What I Read: March 2019

Image from Amazon.com

A Lily in the Light was a book I got from Amazon First Reads. It’s about a little sister that disappears and the family that is left behind. The main character, Esme, was 11 when her four-year-old sister disappeared. Esme was a promising ballerina, and her parents became depressed and almost unable to cope, so her ballet teacher offered to take her in. Esme auditions to go to a private boarding school for dancers and wins a full ride scholarship. The book then fast forwards to when Esme is 19, dancing in Paris. They found a girl that could be her missing sister, and she’s alive.
This book was better than I expected. It did a really great job of showing someone grappling with guilt over such a great loss. It highlights Esme’s depression and her reasons behind different actions. I’m definitely glad I chose it.

Image from Goodreads.com

This is another book I got from Book of the Month. They have really been able to deliver in their selections and I definitely recommend trying it out if you’ve been curious.
The story follows Hen, an artist, and her husband right after they move into a new house in the suburbs. Hen is bipolar and has a history of episodes where she becomes obsessed with different murder cases.

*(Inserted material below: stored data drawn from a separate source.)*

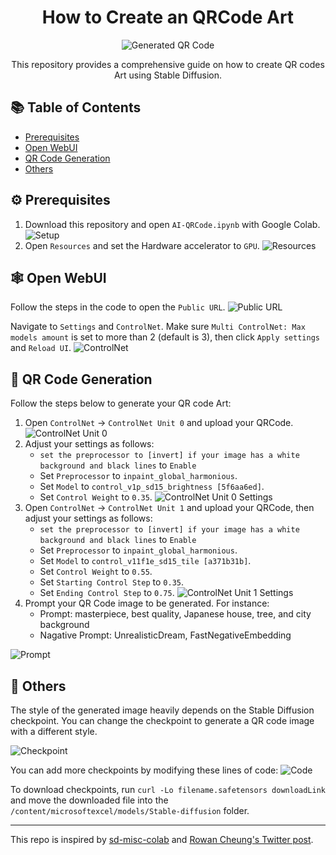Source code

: <h1 align="center">How to Create an QRCode Art</h1>

<p align="center">
  <img src="https://github.com/Nazku-com/AI-QRCodeWithColab/assets/52348220/9a0a32ed-dc43-424b-9f3d-1aff054ae59e" alt="Generated QR Code"/>
</p>

<p align="center">This repository provides a comprehensive guide on how to create QR codes Art using Stable Diffusion.</p>

## 📚 Table of Contents

- [Prerequisites](#prerequisites)
- [Open WebUI](#open-webui)
- [QR Code Generation](#qr-code-generation)
- [Others](#others)


## ⚙️ Prerequisites

1. Download this repository and open `AI-QRCode.ipynb` with Google Colab.
   ![Setup](https://github.com/Nazku-com/AI-QRCodeWithColab/assets/52348220/a47dcd53-7a99-4f62-8749-f9120dd9560a)
2. Open `Resources` and set the Hardware accelerator to `GPU`.
   ![Resources](https://github.com/Nazku-com/AI-QRCodeWithColab/assets/52348220/2a87ea9e-a058-4ec7-9ba0-ab2476045bd7)

## 🕸️ Open WebUI

Follow the steps in the code to open the `Public URL`.
![Public URL](https://github.com/Nazku-com/AI-QRCodeWithColab/assets/52348220/812cb998-c6d7-413a-a09e-c0748fbe9367)

Navigate to `Settings` and `ControlNet`. Make sure `Multi ControlNet: Max models amount` is set to more than 2 (default is 3), then click `Apply settings` and `Reload UI`.
![ControlNet](https://github.com/Nazku-com/AI-QRCodeWithColab/assets/52348220/92401190-ec87-492b-b0aa-3fdbb4ada2a2)

## 🎨 QR Code Generation

Follow the steps below to generate your QR code Art:

1. Open `ControlNet` -> `ControlNet Unit 0` and upload your QRCode.
   ![ControlNet Unit 0](https://github.com/Nazku-com/AI-QRCodeWithColab/assets/52348220/f78bf5eb-4492-47da-9421-12f9bfdc2db1)
2. Adjust your settings as follows:
   - `set the preprocessor to [invert] if your image has a white background and black lines` to `Enable`
   - Set `Preprocessor` to `inpaint_global_harmonious`.
   - Set `Model` to `control_v1p_sd15_brightness [5f6aa6ed]`.
   - Set `Control Weight` to `0.35`.
   ![ControlNet Unit 0 Settings](https://github.com/Nazku-com/AI-QRCodeWithColab/assets/52348220/5d6e1bbe-1ae5-4502-a868-87b38b568641)
3. Open `ControlNet` -> `ControlNet Unit 1` and upload your QRCode, then adjust your settings as follows:
   - `set the preprocessor to [invert] if your image has a white background and black lines` to `Enable`
   - Set `Preprocessor` to `inpaint_global_harmonious`.
   - Set `Model` to `control_v11f1e_sd15_tile [a371b31b]`.
   - Set `Control Weight` to `0.55`.
   - Set `Starting Control Step` to `0.35`.
   - Set `Ending Control Step` to `0.75`.
   ![ControlNet Unit 1 Settings](https://github.com/Nazku-com/AI-QRCodeWithColab/assets/52348220/0f97d288-ceb5-496f-b5e4-adee5aaa066d)
4. Prompt your QR Code image to be generated.
   For instance:
   - Prompt: masterpiece, best quality, Japanese house, tree, and city background
   - Nagative Prompt: UnrealisticDream, FastNegativeEmbedding

![Prompt](https://github.com/Nazku-com/AI-QRCodeWithColab/assets/52348220/2f98ca26-54e0-4d2b-8d75-5318b499d3fc)

## 📌 Others

The style of the generated image heavily depends on the Stable Diffusion checkpoint. You can change the checkpoint to generate a QR code image with a different style.

![Checkpoint](https://github.com/Nazku-com/AI-QRCodeWithColab/assets/52348220/033f2adb-2d71-41c5-aaae-793fd589fcf2)

You can add more checkpoints by modifying these lines of code:
![Code](https://github.com/Nazku-com/AI-QRCodeWithColab/assets/52348220/3a842c79-1472-46e5-a93a-1b73e0197ff2)

To download checkpoints, run `curl -Lo filename.safetensors downloadLink` and move the downloaded file into the `/content/microsoftexcel/models/Stable-diffusion` folder.

---

This repo is inspired by [sd-misc-colab](https://github.com/nolanaatama/sd-misc-colab) and [Rowan Cheung's Twitter post](https://twitter.com/rowancheung/status/1669402190757367809?s=46).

Her last episode came right after their neighbor on their old street was murdered. It was made to look like a robbery, but the victim’s fencing trophy was also stolen. The killer was never caught.
Hen’s new next door neighbors invite them over for dinner and she sees a fencing trophy just like the missing one sitting on the neighbor’s mantel. Hen then becomes convinced that her neighbor is a serial killer, but with her previous history, who would believe her accusations?
This book had so many twists and turns and I loved every minute of it. The author perfectly captured what it’s like to suffer from mental illness. I especially loved the twist at the end. I won’t spoil it though.

Image from Amazon.com

I’ve been wanting to read this book since it came out because I had heard good things about it. I had been reading a lot of murder and dark stories, so I decided to try something else. I picked it up at the local library and almost didn’t put it down. It reminded me why I want to be a therapist. It reminded me why I want to help people tell their stories.
The story is about Greer Kadetsky and her discovery of feminism. She is sucked in by Faith Frank in college and wants nothing more than to change lives for the better in the name of feminism. The book also tells the story from the point of view of several different characters.
There is so much growth and change in each character. It was so realistic. I should go to the library more often.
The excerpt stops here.